Chapitre 5

Par quoi as-tu commencé ta vie publique ?

INTRODUCTION

Nous entrons maintenant dans la seconde partie de la vie terrestre de Jésus. Celle-ci nous est mieux connue grâce aux informations que nous avons reçues de la part de différentes personnes qui ont vu les actes de Jésus ou entendu ses paroles. Ce sont ses premiers témoins. Être témoin, c’est parler de choses entendues, vues, touchées, c’est-à-dire d’une expérience vécue.

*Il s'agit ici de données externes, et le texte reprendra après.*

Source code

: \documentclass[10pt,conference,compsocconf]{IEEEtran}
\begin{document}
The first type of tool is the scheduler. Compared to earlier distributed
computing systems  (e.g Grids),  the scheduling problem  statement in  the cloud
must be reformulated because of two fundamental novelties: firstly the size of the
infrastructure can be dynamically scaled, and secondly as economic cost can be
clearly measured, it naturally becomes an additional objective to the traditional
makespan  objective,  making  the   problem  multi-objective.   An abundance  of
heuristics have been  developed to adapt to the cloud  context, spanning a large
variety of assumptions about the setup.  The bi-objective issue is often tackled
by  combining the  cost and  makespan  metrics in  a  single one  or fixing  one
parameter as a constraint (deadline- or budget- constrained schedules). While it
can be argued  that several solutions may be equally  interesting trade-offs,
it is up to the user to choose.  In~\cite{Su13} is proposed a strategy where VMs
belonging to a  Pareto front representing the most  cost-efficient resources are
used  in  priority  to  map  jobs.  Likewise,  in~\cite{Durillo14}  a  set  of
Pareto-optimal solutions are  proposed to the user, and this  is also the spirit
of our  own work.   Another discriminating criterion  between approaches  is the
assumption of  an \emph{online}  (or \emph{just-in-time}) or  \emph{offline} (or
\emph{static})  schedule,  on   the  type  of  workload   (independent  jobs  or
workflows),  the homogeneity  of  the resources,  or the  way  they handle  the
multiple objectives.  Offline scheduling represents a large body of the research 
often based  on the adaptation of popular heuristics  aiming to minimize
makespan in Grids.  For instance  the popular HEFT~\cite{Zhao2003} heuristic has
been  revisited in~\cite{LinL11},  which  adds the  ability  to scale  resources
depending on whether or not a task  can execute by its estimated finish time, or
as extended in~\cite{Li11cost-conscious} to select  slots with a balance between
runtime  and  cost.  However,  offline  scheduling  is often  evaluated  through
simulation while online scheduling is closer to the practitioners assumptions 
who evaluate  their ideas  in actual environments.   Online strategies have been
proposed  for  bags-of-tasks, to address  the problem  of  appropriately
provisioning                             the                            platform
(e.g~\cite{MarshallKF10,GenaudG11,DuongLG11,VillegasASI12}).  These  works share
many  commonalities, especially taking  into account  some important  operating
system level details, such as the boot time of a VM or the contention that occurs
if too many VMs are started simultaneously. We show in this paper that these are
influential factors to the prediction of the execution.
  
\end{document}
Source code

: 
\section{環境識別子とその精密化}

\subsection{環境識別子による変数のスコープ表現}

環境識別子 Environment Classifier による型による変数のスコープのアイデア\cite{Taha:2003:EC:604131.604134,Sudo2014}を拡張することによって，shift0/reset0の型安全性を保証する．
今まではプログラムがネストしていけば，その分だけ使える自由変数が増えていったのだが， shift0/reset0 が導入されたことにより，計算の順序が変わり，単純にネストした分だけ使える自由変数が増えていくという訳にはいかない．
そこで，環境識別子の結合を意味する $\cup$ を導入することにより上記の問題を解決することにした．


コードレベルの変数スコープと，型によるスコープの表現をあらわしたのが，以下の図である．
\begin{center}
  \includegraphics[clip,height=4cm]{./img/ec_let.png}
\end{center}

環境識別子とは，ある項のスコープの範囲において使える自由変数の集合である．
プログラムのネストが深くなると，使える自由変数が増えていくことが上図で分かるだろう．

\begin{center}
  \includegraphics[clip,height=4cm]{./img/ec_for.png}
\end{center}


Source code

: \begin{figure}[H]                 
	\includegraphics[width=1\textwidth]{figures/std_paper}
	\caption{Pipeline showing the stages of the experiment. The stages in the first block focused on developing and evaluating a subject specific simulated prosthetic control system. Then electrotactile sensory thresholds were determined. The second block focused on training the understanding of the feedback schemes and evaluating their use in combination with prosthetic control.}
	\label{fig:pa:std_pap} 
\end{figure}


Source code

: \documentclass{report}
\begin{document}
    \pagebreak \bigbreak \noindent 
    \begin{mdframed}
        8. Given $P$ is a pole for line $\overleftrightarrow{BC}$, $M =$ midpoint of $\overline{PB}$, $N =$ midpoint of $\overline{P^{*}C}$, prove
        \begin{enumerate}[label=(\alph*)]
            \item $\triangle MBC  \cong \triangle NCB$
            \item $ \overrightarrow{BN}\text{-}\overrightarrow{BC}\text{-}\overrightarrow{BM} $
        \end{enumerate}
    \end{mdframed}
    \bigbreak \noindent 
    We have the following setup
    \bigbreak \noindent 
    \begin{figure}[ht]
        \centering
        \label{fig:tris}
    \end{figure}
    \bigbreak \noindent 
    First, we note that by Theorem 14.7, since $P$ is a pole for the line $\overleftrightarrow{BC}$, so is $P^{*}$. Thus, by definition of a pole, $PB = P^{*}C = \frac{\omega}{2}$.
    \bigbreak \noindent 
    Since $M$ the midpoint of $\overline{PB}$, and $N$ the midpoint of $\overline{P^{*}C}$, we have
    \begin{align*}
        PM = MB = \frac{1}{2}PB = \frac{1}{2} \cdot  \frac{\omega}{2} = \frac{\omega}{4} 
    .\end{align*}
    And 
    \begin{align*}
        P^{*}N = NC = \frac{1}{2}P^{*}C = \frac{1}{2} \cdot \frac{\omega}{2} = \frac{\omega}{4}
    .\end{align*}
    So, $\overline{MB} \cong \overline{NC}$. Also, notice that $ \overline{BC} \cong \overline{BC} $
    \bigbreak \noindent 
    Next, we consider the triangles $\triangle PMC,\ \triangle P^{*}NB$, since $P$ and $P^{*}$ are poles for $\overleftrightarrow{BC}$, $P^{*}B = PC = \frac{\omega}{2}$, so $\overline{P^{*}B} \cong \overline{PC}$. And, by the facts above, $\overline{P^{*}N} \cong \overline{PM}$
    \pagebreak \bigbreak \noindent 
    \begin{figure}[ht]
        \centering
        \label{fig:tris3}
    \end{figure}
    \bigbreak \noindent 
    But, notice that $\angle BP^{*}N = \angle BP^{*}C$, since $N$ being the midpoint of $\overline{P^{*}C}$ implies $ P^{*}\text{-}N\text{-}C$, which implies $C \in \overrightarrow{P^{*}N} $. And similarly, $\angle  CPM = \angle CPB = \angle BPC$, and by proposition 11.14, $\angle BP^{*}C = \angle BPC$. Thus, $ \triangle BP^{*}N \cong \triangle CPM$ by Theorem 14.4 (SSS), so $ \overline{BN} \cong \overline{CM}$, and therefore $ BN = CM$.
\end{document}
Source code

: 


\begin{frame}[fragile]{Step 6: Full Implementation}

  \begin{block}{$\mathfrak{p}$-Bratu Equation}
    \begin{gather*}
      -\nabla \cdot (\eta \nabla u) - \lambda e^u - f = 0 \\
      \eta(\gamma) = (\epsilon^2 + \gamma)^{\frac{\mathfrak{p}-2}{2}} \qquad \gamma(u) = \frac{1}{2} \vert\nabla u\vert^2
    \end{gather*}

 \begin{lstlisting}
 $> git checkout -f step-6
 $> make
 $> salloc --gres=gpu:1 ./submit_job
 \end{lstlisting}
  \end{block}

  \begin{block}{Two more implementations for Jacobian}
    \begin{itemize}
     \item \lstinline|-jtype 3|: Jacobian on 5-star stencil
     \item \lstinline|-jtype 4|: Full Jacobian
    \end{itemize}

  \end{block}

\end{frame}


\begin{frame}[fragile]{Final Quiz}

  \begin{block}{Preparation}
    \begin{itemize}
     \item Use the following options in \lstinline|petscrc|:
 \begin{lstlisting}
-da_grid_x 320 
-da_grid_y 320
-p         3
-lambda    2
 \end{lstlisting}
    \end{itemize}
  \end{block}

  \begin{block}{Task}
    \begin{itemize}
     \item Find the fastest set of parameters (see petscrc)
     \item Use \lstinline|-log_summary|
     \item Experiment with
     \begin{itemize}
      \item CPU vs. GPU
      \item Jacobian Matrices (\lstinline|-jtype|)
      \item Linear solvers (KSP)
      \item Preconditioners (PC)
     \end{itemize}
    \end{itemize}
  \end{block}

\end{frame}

Il y a eu les disciples. Le mot « disciple » vient du latin « discipulus » qui désigne un étudiant ou un élève.  A cette époque, les maîtres donnaient leur enseignement la plupart du temps en marchant ; le disciple était celui qui écoutait l’enseignement en se déplaçant près de lui.  Très vite, un nombre conséquent de personnes se sont regroupées autour de celui qu’ils appelaient « Rabbi ». Combien ont-ils été au total, sur trois ans environ ? Nul ne sait. Nous ne disposons que d’une seule information, par l’évangéliste Luc quand il écrit que parmi eux Jésus en désigne 72 et les envoie en mission deux à deux pour dire que le Royaume des Cieux est tout proche. (Lc 10, 1)

Parmi les disciples de la toute première heure, Jésus en a choisi douze à qui il a donné explicitement la mission d’annoncer l’Évangile au monde entier.  C’étaient ses plus proches, ses intimes. Ce nombre de douze, égale celui des tribus d’Israël et symbolise le peuple de la Nouvelle Alliance. On les appelle « Apôtres », un mot qui vient du mot grec « apostolos » ce qui signifie « envoyé en mission », « délégué », « messager », « celui qui est envoyé avec des ordres ».

Le mot « évangile », du mot grec « euangélion », signifie « bonne nouvelle ». Cette « Bonne Nouvelle » est l’annonce du salut éternel pour quiconque se repent de ses péchés et place sa foi en Jésus-Christ.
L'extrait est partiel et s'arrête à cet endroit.